Chris Lancos

Personal information
- Full name: Christopher Joseph Lancos
- Date of birth: July 12, 1984 (age 41)
- Place of birth: Glen Dale, West Virginia, U.S.
- Height: 6 ft 1 in (1.85 m)
- Position: Defender

Youth career
- 2002–2005: Maryland

Senior career*
- Years: Team / Apps / (Gls)
- 2006: 1. FC Kaiserslautern II / 21 / (0)
- 2007: Real Salt Lake / 14 / (0)

International career^{‡}
- 2001: United States U-17 / 2 / (0)

= Chris Lancos =

American soccer player (born 1984)

Christopher J. Lancos (born July 12, 1984) is an American soccer defender who last played for Real Salt Lake of Major League Soccer.
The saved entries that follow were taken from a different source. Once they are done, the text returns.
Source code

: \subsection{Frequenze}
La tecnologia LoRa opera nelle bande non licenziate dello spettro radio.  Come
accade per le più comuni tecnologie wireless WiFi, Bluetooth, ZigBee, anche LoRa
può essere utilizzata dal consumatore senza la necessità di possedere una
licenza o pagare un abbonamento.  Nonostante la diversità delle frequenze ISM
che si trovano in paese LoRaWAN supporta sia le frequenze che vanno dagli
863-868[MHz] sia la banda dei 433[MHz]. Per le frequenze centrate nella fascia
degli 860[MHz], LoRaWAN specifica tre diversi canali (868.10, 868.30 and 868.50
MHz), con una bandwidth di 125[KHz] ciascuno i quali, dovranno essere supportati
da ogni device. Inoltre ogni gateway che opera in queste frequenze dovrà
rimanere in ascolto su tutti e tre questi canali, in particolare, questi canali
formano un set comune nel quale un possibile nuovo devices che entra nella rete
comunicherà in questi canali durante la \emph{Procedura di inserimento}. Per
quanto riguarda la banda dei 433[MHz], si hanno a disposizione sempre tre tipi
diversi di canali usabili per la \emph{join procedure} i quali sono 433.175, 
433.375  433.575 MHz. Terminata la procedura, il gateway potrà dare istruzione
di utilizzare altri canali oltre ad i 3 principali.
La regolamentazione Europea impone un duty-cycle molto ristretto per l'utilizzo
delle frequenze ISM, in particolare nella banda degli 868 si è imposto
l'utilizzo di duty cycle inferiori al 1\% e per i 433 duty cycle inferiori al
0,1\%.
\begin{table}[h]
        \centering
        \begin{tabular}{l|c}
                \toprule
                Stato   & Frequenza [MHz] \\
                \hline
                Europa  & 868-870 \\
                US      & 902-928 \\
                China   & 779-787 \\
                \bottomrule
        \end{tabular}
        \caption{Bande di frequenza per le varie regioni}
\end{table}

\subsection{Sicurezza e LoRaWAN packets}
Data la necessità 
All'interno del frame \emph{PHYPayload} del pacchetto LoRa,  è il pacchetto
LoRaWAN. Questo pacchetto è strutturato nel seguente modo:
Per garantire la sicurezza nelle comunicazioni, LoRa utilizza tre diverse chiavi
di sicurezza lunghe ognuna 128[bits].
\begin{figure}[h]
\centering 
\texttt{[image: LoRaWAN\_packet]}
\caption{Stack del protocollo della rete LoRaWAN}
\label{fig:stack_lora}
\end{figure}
Lancos played collegiate soccer at the University of Maryland, College Park, where he made 93 appearances for the Terrapins from 2002 to 2005, scoring 7 goals and 18 assists. He was a starting member of Maryland's 2005 College Cup championship team.

He was selected in the fourth round, 41st overall by Real Salt Lake in the 2006 MLS Supplemental Draft, but opted instead to sign with the youth team of Germany's 1. FC Kaiserslautern. He was allowed to terminate his contract early in January 2007, after about a year with the German side. He subsequently signed with Real Salt Lake for the 2007 MLS season.

Lancos spent time in the U.S. Residency Program in Bradenton, Florida during 2000 and 2001. He has been capped numerous times for the United States national youth teams, and was a member of the squad during the 2001 FIFA U-17 World Championship.

Chris Lancos is a current member of SAM.